Now login to the primary Shinobi CCTV interface in your browser at https://[your ODROID]:8080 using the new account. Click on the plus [+] symbol with a tooltip ‘Add Monitor’. Configure your camera as follows (your ideal settings may vary):

Identity
Mode: Record
Monitor ID: (leave default)
Name: (i.e. Front Door)
Retry Connection: 0
Storage Location: second

Input
Input Type: H264 (or that supported by your camera)
Connection Type: RSTP
RTSP Transport: UDP
Username: (Camera login)
Password: (Camera password)
Host: (Camera IP)
Port: (Camera RTSP Port)
Force Port: No
Path: (RSTP Path)
Analyzation Duration: 100000
Probe Size: 100000
Accelerator: No

Stream
Stream Type: FLV
FLV Stream Type: Websocket
Max Latency: 20000
Video Encoder: Copy
Audio Encoder: No Audio
TV Channel: No

Stream Timestamp
Enabled: No

Stream Watermark
Enabled: No

JPEG API Snapshot (cgi-bin)
Enabled: No

Recording
Record File Type: MP4
Video Codec: Copy
Audio Codec: No Audio
Double Quote Directory: No
Recording Segment Interval: 15

Custom
(leave blank)

Logging
Log Level: (set to silent once camera is stable)
Save Log in SQL: No
You will need to review your camera setup manual to establish options. The JPEG API should work for most cameras, but unfortunately not mine. I prefer UDP for camera streams. If you plan to stream over the internet or route through a busy LAN, choose TCP. HTTP Live Streaming (HLS) is supposed to be superior to Flash Video (FLV) streaming but I could not make it display smoothly.

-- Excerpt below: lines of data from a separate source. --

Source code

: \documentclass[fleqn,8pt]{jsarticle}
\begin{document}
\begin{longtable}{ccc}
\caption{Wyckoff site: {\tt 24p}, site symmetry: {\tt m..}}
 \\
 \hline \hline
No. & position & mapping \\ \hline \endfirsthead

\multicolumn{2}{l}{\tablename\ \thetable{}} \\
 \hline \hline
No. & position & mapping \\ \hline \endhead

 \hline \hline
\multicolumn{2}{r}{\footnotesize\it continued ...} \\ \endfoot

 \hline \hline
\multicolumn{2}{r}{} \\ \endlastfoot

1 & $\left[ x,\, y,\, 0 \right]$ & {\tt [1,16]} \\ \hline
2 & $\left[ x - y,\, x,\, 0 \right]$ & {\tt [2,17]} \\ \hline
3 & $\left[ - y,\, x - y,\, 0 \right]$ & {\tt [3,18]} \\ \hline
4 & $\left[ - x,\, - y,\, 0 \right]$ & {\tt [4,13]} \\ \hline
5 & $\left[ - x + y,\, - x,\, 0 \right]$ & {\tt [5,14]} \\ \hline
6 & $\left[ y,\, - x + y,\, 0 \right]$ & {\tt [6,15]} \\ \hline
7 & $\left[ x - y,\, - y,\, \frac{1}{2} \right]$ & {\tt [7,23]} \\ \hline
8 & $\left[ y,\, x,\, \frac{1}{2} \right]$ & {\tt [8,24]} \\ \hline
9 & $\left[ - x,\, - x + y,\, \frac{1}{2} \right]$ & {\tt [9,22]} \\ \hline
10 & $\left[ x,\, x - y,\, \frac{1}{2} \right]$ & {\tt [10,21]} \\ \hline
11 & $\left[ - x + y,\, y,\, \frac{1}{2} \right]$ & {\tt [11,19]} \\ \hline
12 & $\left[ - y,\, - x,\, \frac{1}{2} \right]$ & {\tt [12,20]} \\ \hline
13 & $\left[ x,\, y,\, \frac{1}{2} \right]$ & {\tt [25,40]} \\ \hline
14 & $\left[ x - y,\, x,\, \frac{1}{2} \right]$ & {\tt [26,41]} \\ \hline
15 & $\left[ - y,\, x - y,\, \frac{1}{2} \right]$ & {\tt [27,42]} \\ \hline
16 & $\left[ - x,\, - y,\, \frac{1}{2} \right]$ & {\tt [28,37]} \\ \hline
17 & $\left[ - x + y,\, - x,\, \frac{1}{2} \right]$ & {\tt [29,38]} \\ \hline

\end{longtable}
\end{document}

There are many more customizations for Shinobi. You can configure a motion detector, email alerts and customer scripting to name a few. I found the following Shinobi pages useful:

https://goo.gl/47M2Ty https://shinobi.video/docs/cameras https://goo.gl/kvKax1

You will need to setup port-forwarding or other methods to view Shinobi over the internet. I was able to view all streams smoothly at from a friend’s place. Viewing live streams on a mobile phone however seems to be problematic but recording playback is flawless. I expect that mobile phone live view should improve with tweaking or future updates.

Figure 4 - Shinobi CCTV Power Viewer
Figure 4 – Shinobi CCTV Power Viewer

I am capturing and recording 6 cameras at 720p 2M 15fps. My ODROID-HC2 sits between 1% to 5% CPU and 36% memory use. So far the system has run stable for 2 weeks with no signs of degrading. No crashes, reboots or other abnormal behaviour. It took a few days of trial and error to get the system running the way I like.